Дэвис молча исполнил приказание и отвел Холлоуэя в междупалубное помещение, предназначенное для арестов.
Признаки участия в заговоре и остальных механиков не укрылись от наблюдательного капитана, но он предпочел сделать вид, что ничего не замечает. Покорно принятое Холлоуэем наказание совершенно дискредитировало его во мнении подчиненных, и дальнейшее его влияние на них было устранено теперь навсегда; следовательно, дальнейшие попытки бунта были уничтожены в зародыше.
Собственно говоря, маленький экипаж «Ремэмбера» был отчасти прав в своем возмущении против существующих на судне порядков, и будь Холлоуэй человек с более сильным характером, он бы смело сказал капитану;
— Мы не брали на себя обязательство служить на военном судне, а вы с первых же дней плавания позволяете убить троих из нас и рискуете, не спрашивая нашего мнения, жизнью всех остальных! На подобных условиях я отказываюсь продолжать службу на вашем судне!
И Джонатан Спайерс должен был бы примириться с этим, так как, если бы он прибегнул к револьверу, то был бы повешен, как только ступит на берег Соединенных Штатов.
Тем временем все, кроме негра Тома и мистера Литлстона уже взошли на судно. Видя это, капитан обратился к последнему строгим, холодным тоном:
— Вы меня слышали?
— Слышал, капитан!
— Так чего же вы ждете?
— Я хочу заявить, капитан, что подаю в отставку!.
— Во время плавания я не могу принять вашей отставки, кроме того, напоминаю вам, что вы приняты мной на службу на два года!
— Да, в качестве казначея на судне, но «Ремэмбер» вовсе не судно!
— Что же это такое, сударь? — спросил Джонатан, чувствуя, что им овладевает бешенство.
— Это баллон, капитан!
— Баллон?
— Да, баллон! Заметьте, мы прибыли из Америки в Австралию воздушным путем, затем простояли пять суток под водой, что также не может считаться нормальным положением для судна, а в заключение снова совершили воздушный полет, который мне вовсе не пришелся по вкусу.
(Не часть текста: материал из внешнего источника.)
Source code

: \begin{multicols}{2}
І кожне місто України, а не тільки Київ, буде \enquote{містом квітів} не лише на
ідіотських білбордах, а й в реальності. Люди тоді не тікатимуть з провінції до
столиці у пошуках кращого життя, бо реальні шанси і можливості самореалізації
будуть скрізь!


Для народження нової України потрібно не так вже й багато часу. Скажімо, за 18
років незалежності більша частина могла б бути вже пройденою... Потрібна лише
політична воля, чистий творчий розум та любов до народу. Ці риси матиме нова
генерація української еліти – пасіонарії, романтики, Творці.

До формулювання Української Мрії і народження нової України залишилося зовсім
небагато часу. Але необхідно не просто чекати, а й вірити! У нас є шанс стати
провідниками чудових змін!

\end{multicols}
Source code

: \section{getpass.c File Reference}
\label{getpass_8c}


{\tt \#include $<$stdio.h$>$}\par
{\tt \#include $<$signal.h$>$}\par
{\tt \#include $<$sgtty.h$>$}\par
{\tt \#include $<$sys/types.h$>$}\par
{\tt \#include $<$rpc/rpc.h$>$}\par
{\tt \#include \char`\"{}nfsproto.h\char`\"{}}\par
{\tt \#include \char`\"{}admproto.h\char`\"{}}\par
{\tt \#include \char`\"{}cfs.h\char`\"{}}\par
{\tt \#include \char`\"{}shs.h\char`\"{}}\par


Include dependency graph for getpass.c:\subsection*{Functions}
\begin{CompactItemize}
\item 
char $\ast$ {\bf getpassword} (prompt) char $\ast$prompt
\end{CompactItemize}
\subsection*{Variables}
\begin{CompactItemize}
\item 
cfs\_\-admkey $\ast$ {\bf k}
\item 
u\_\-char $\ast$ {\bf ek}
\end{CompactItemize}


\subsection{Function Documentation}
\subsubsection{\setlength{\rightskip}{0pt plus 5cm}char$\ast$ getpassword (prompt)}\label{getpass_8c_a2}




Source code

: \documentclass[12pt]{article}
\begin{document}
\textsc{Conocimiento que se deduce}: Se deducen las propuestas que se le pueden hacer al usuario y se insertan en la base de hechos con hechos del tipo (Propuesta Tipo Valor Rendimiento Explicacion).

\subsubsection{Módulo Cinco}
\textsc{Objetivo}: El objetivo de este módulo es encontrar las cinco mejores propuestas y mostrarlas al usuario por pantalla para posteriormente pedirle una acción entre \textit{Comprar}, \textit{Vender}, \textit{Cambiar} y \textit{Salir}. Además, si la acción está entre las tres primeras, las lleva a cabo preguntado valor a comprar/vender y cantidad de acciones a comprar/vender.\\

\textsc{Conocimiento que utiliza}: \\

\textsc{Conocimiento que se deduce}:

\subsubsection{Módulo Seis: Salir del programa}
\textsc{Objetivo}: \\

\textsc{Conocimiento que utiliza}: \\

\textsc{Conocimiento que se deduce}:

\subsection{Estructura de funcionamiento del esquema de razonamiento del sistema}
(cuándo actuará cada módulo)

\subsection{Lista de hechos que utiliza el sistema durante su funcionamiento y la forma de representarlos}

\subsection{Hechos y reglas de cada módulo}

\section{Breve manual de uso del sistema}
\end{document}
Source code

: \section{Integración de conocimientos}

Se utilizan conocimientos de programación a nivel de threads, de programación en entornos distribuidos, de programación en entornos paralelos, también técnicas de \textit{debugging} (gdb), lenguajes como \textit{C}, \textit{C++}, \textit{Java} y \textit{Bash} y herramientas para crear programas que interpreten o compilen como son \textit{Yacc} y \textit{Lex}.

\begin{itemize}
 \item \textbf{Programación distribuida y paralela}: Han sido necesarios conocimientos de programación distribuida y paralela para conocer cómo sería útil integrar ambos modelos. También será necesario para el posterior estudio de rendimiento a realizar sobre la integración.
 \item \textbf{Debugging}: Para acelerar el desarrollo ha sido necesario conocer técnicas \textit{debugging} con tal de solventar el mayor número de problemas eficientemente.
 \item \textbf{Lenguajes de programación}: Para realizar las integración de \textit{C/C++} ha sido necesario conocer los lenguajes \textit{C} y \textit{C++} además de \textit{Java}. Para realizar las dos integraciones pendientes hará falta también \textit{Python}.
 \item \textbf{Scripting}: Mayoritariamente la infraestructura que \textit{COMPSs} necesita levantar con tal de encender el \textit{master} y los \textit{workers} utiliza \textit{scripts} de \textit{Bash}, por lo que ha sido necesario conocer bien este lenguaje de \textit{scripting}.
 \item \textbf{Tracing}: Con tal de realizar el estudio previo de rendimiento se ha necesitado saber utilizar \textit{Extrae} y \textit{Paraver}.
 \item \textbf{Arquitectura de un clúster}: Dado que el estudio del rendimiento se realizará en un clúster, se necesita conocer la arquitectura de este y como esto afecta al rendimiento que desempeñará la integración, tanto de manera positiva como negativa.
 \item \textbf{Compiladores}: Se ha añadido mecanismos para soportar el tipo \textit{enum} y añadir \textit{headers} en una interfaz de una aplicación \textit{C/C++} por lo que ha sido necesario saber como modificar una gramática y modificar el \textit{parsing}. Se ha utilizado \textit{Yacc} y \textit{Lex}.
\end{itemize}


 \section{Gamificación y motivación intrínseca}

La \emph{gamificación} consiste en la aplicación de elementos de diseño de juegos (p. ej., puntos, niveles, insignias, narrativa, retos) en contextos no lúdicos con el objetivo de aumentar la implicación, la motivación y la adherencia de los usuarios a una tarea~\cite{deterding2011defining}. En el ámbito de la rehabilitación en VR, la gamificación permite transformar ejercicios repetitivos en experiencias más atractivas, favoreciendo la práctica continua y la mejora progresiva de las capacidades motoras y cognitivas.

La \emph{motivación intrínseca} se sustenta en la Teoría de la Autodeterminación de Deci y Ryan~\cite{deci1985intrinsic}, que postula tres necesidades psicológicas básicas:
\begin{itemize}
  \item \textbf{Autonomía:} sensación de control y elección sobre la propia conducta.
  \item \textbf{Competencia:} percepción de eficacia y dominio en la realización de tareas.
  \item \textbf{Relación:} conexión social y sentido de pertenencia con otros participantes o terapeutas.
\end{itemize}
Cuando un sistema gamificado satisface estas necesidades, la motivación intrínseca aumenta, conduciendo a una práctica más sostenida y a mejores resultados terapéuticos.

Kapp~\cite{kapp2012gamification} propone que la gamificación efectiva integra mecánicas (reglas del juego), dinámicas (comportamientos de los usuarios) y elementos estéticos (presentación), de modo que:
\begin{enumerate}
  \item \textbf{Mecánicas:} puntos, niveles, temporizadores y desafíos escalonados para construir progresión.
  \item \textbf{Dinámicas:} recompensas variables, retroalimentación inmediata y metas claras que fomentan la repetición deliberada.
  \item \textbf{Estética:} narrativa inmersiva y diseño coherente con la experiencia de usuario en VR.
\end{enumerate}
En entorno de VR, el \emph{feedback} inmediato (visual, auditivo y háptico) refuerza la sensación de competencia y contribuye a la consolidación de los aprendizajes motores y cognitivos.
И так как мы по сие время плавали исключительно в воздухе, то «Ремэмбер» должен быть назван баллоном, а не судном. А я, повторяю, не обязывался служить на баллоне и потому не вернусь больше на «Ремэмбер».
— Берегитесь, сударь! — воскликнул Джонатан Спайерс, посинев от бешенства и выхватив свой револьвер.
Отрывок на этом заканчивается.